• **WHAT TO WORK ON**: Count the lines below that contain the word "RateLimitError", and reply with only that number.

• **DATA IN THIS EXERCISE**:
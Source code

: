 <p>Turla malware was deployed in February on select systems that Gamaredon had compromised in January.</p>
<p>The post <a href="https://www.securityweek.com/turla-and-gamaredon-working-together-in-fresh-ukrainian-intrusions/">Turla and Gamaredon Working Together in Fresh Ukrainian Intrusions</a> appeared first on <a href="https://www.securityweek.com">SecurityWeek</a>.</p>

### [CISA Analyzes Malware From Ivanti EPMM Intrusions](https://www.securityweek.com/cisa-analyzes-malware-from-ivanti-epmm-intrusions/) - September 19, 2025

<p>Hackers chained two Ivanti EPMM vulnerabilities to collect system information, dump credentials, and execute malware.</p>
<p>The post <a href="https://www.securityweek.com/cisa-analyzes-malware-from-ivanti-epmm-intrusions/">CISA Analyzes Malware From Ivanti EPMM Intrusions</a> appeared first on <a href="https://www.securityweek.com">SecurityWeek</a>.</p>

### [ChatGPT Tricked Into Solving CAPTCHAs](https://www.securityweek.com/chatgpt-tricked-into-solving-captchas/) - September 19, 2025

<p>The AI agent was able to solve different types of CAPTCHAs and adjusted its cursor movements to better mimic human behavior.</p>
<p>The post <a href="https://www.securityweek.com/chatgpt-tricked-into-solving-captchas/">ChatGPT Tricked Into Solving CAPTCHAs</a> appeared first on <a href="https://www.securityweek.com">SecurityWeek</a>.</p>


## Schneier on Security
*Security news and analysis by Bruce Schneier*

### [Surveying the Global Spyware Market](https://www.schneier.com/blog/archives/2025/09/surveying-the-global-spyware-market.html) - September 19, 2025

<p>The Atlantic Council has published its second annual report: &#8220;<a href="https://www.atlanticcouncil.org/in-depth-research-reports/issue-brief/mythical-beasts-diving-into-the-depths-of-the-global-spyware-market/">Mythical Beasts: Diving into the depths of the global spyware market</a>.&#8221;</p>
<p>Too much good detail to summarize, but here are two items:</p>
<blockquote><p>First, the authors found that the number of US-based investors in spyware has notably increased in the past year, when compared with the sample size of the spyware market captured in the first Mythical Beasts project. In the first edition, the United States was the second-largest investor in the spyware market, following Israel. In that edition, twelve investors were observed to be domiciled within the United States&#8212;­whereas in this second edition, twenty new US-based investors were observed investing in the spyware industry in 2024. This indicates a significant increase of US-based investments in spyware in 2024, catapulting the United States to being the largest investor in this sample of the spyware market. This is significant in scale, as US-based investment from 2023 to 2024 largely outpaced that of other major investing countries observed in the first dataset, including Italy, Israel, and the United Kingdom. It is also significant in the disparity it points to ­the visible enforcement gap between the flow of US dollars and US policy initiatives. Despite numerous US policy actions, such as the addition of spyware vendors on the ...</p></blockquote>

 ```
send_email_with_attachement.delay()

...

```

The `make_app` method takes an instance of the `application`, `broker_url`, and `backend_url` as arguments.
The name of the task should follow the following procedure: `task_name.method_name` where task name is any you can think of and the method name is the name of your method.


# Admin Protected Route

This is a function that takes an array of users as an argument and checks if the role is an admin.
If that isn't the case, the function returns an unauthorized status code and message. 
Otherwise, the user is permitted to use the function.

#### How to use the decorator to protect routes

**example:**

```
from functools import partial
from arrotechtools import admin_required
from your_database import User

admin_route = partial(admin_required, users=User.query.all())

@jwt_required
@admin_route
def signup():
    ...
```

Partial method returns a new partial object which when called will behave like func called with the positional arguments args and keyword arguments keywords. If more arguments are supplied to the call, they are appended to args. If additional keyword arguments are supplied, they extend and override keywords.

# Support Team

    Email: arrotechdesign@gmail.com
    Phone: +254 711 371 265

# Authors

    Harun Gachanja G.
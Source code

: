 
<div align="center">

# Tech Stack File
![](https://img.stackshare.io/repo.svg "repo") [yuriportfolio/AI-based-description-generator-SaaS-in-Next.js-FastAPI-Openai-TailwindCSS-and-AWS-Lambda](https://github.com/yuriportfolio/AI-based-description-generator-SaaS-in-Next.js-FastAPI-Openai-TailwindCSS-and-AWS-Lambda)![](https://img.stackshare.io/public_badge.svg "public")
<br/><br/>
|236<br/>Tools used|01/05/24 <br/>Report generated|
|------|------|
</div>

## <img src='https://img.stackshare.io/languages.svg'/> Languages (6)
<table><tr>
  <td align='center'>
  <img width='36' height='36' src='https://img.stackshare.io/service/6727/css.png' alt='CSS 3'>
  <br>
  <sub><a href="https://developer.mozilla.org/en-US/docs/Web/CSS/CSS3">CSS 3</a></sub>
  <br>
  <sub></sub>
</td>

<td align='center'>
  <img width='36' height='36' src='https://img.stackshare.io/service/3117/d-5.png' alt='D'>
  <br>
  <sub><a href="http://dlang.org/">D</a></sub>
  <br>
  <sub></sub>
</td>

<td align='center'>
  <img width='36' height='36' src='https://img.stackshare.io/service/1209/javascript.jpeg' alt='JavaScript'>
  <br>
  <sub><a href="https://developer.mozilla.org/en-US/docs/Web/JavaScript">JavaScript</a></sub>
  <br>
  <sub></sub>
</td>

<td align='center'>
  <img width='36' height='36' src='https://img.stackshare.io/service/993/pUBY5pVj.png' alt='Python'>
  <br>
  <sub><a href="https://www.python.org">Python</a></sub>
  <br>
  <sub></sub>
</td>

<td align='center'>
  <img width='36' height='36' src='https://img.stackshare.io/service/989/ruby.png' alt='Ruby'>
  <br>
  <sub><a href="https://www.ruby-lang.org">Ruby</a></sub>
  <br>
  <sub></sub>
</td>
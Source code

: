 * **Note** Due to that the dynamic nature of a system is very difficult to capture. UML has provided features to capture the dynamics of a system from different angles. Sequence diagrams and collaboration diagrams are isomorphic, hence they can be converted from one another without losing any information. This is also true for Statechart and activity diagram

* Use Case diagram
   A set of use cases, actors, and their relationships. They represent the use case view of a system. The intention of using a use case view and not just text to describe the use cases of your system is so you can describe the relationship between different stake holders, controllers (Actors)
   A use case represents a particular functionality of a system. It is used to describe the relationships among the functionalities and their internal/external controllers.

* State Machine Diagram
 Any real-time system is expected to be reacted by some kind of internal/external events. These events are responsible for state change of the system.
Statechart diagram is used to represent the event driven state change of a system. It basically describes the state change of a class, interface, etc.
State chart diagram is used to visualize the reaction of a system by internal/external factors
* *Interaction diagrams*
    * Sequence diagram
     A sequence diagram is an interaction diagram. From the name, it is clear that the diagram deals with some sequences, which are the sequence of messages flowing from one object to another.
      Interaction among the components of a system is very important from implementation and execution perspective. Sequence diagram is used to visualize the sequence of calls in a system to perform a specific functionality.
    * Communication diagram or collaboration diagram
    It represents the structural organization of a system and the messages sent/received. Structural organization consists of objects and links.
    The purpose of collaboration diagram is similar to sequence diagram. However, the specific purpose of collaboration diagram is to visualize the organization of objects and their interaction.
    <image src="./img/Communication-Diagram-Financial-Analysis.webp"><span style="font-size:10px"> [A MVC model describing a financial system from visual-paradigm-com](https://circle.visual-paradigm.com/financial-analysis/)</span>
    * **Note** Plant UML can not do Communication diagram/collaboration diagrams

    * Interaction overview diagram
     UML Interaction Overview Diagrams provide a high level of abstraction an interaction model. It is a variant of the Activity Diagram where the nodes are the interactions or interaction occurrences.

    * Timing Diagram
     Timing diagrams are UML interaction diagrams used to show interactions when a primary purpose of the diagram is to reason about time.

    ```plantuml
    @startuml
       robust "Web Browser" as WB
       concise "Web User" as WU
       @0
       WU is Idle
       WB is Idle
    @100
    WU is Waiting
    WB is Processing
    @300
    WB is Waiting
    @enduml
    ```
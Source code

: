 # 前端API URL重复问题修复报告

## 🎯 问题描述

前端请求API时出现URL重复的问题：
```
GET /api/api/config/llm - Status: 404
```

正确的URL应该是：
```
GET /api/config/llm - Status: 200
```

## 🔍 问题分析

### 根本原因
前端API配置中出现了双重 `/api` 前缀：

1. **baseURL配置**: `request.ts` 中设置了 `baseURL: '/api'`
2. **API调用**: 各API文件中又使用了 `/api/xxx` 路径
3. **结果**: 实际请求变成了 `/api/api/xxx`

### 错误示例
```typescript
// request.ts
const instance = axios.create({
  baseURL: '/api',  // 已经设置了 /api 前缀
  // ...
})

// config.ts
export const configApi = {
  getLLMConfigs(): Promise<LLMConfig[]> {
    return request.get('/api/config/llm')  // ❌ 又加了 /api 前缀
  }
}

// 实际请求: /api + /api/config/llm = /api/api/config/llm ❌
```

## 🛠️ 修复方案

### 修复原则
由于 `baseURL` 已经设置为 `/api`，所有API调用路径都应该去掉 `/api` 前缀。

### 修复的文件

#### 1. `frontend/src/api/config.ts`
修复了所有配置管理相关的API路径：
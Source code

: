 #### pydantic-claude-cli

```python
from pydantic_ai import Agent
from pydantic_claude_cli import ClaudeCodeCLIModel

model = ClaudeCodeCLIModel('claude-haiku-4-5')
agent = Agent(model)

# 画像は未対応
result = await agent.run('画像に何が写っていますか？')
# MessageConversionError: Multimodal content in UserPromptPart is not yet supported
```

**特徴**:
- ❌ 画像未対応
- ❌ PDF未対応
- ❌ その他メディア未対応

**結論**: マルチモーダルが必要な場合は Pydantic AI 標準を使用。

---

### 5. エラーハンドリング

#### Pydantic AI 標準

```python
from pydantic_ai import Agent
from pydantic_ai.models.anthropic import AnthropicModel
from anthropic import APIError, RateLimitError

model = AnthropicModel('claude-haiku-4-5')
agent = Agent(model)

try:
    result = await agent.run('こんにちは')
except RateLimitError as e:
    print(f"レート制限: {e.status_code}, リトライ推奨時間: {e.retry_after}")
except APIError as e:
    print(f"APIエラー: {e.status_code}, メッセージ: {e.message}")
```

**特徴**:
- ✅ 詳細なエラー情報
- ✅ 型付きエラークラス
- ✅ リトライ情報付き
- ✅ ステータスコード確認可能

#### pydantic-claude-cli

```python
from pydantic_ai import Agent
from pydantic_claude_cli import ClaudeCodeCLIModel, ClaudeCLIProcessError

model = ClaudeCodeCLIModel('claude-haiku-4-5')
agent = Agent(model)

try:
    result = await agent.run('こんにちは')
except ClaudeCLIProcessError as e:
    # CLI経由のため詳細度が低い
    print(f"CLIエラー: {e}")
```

• **REPLY**: 2